+++ SOURCE INFORMATION
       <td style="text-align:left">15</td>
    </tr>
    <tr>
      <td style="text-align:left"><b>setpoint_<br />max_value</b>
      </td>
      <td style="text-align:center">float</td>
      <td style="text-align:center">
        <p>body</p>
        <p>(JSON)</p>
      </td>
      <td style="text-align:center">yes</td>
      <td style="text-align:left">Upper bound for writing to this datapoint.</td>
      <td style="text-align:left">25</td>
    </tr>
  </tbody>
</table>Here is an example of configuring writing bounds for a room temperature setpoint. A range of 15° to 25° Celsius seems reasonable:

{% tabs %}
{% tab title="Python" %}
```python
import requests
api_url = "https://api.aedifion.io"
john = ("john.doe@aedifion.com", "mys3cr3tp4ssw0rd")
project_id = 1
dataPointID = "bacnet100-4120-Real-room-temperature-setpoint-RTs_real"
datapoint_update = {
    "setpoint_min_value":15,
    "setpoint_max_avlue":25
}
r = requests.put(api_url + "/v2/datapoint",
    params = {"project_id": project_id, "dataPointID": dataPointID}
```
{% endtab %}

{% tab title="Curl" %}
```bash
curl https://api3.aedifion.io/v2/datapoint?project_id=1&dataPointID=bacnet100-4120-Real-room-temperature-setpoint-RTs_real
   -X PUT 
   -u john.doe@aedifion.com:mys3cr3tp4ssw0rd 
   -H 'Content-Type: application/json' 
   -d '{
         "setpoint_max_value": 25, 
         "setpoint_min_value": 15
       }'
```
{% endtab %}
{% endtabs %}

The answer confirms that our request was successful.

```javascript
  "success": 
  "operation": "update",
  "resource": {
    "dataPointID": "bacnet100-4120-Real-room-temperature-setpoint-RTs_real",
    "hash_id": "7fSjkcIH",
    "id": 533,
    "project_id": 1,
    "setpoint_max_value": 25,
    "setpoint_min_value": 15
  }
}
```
++++++
**DIRECTIONS**. Copy the lines above exactly, leaving every word as it is.

**RESULT**.
       <td style="text-align:left">15</td>
    </tr>
    <tr>
      <td style="text-align:left"><b>setpoint_<br />max_value</b>
      </td>
      <td style="text-align:center">float</td>
      <td style="text-align:center">
        <p>body</p>
        <p>(JSON)</p>
      </td>
      <td style="text-align:center">yes</td>
      <td style="text-align:left">Upper bound for writing to this datapoint.</td>
      <td style="text-align:left">25</td>
    </tr>
  </tbody>
</table>Here is an example of configuring writing bounds for a room temperature setpoint. A range of 15° to 25° Celsius seems reasonable:

{% tabs %}
{% tab title="Python" %}
```python
import requests
api_url = "https://api.aedifion.io"
john = ("john.doe@aedifion.com", "mys3cr3tp4ssw0rd")
project_id = 1
dataPointID = "bacnet100-4120-Real-room-temperature-setpoint-RTs_real"
datapoint_update = {
    "setpoint_min_value":15,
    "setpoint_max_avlue":25
}
r = requests.put(api_url + "/v2/datapoint",
    params = {"project_id": project_id, "dataPointID": dataPointID}
```
{% endtab %}

{% tab title="Curl" %}
```bash
curl https://api3.aedifion.io/v2/datapoint?project_id=1&dataPointID=bacnet100-4120-Real-room-temperature-setpoint-RTs_real
   -X PUT 
   -u john.doe@aedifion.com:mys3cr3tp4ssw0rd 
   -H 'Content-Type: application/json' 
   -d '{
         "setpoint_max_value": 25, 
         "setpoint_min_value": 15
       }'
```
{% endtab %}
{% endtabs %}

The answer confirms that our request was successful.

```javascript
  "success": 
  "operation": "update",
  "resource": {
    "dataPointID": "bacnet100-4120-Real-room-temperature-setpoint-RTs_real",
    "hash_id": "7fSjkcIH",
    "id": 533,
    "project_id": 1,
    "setpoint_max_value": 25,
    "setpoint_min_value": 15
  }
}
```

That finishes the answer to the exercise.